== Exercise brief ==
Using the data below, show every line where the word "active" occurs.

- Opening Delimiter -

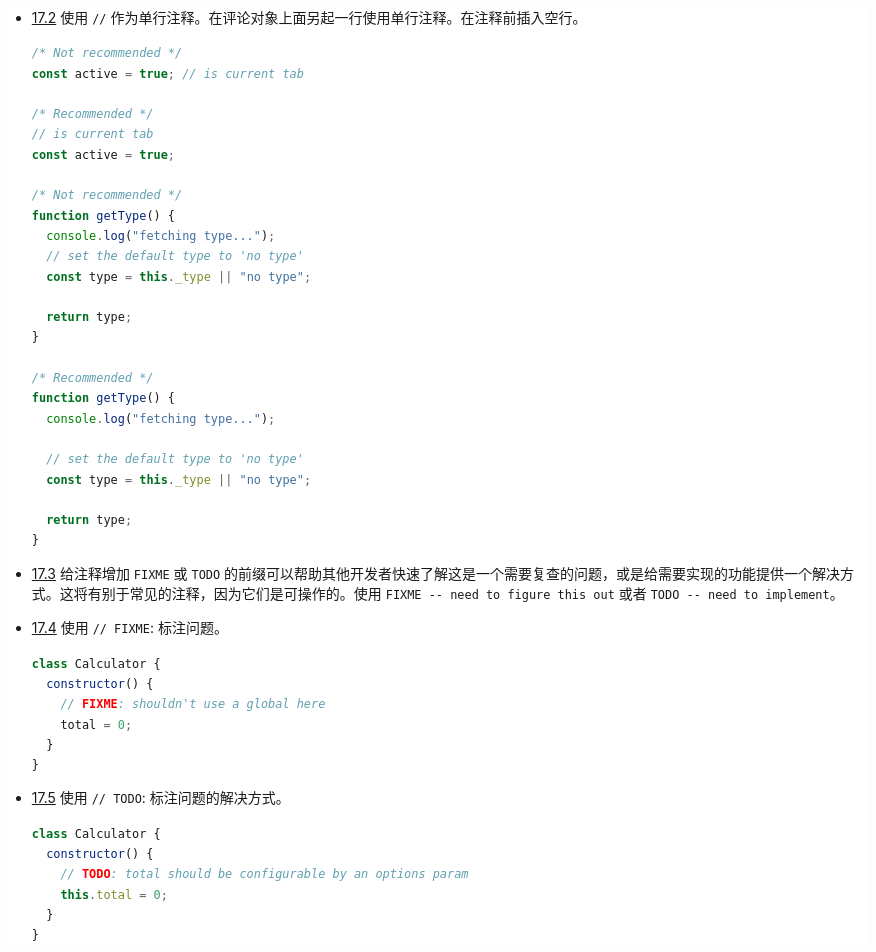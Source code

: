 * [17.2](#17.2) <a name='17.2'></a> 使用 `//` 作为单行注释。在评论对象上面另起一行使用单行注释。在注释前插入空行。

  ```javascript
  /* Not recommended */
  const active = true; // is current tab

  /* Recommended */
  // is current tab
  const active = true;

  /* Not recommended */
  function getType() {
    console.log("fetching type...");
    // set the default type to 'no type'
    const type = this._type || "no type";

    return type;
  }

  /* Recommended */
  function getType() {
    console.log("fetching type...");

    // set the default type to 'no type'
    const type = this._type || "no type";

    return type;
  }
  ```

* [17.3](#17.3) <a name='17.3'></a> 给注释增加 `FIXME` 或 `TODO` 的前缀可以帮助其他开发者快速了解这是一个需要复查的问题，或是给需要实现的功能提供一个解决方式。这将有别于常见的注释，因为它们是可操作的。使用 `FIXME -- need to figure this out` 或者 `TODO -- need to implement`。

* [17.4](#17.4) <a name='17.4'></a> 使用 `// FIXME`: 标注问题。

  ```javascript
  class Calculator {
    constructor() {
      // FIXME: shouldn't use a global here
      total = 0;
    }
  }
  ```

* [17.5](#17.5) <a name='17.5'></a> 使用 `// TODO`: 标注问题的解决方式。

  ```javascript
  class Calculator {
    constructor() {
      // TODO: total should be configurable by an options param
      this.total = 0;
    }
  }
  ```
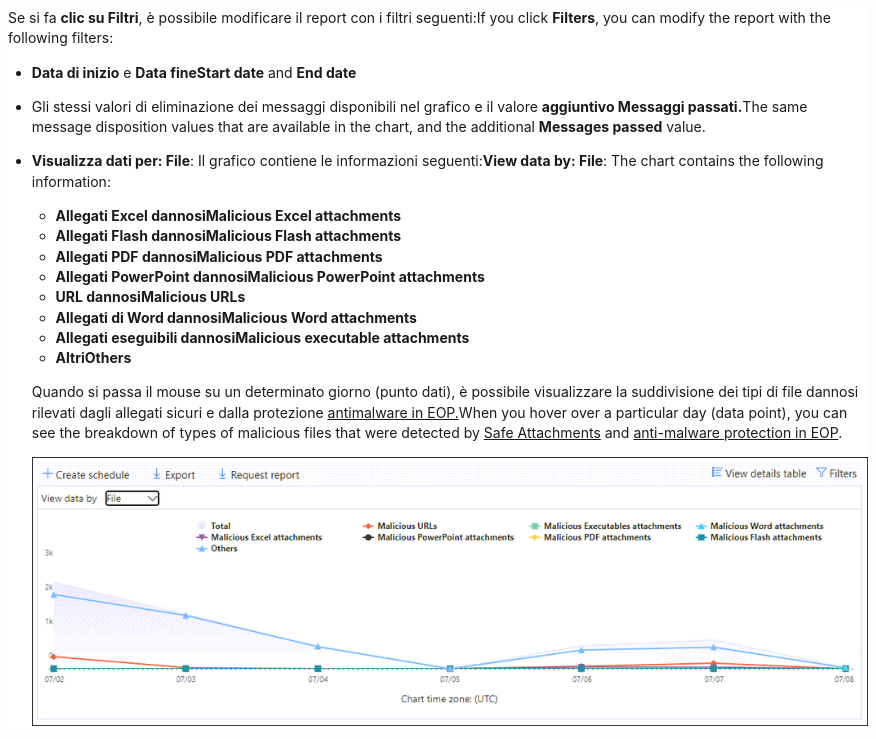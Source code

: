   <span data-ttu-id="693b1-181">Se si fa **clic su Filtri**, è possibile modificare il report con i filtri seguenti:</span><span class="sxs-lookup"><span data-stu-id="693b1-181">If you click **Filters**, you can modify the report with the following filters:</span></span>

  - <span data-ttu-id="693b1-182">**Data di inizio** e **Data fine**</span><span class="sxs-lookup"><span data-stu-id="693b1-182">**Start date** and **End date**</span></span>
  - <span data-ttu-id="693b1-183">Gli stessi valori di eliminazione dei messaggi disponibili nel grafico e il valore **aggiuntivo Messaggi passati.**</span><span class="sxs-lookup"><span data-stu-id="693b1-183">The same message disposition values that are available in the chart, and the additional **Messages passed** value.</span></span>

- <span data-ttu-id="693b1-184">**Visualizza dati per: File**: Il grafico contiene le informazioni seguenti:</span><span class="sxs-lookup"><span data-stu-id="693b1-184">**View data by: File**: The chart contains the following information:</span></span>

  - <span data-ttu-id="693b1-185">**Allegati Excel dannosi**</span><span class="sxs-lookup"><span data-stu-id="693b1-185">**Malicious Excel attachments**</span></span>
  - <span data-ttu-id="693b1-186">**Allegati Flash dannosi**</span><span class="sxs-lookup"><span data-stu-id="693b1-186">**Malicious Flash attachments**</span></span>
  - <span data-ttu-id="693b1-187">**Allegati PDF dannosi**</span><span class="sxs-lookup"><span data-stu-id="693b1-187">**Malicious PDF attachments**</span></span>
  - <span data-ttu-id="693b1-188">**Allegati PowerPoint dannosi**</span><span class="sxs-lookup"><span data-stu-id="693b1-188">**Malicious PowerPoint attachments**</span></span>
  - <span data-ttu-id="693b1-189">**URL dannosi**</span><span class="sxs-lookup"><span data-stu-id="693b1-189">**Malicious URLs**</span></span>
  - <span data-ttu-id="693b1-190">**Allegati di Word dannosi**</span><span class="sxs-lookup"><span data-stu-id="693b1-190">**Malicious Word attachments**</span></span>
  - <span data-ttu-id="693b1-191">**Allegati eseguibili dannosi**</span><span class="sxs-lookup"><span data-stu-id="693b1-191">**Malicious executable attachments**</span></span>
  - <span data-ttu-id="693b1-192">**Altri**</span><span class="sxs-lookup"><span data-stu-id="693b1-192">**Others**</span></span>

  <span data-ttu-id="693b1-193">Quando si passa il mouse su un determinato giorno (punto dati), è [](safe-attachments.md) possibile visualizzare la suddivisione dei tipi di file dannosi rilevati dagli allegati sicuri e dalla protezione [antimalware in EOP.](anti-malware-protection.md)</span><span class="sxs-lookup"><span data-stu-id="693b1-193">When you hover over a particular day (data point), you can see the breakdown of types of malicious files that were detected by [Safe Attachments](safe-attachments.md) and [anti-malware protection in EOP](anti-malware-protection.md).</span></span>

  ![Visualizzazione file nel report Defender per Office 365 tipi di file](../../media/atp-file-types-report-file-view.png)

- Closing Delimiter -

== Reply to the task ==
  const active = true; // is current tab
  const active = true;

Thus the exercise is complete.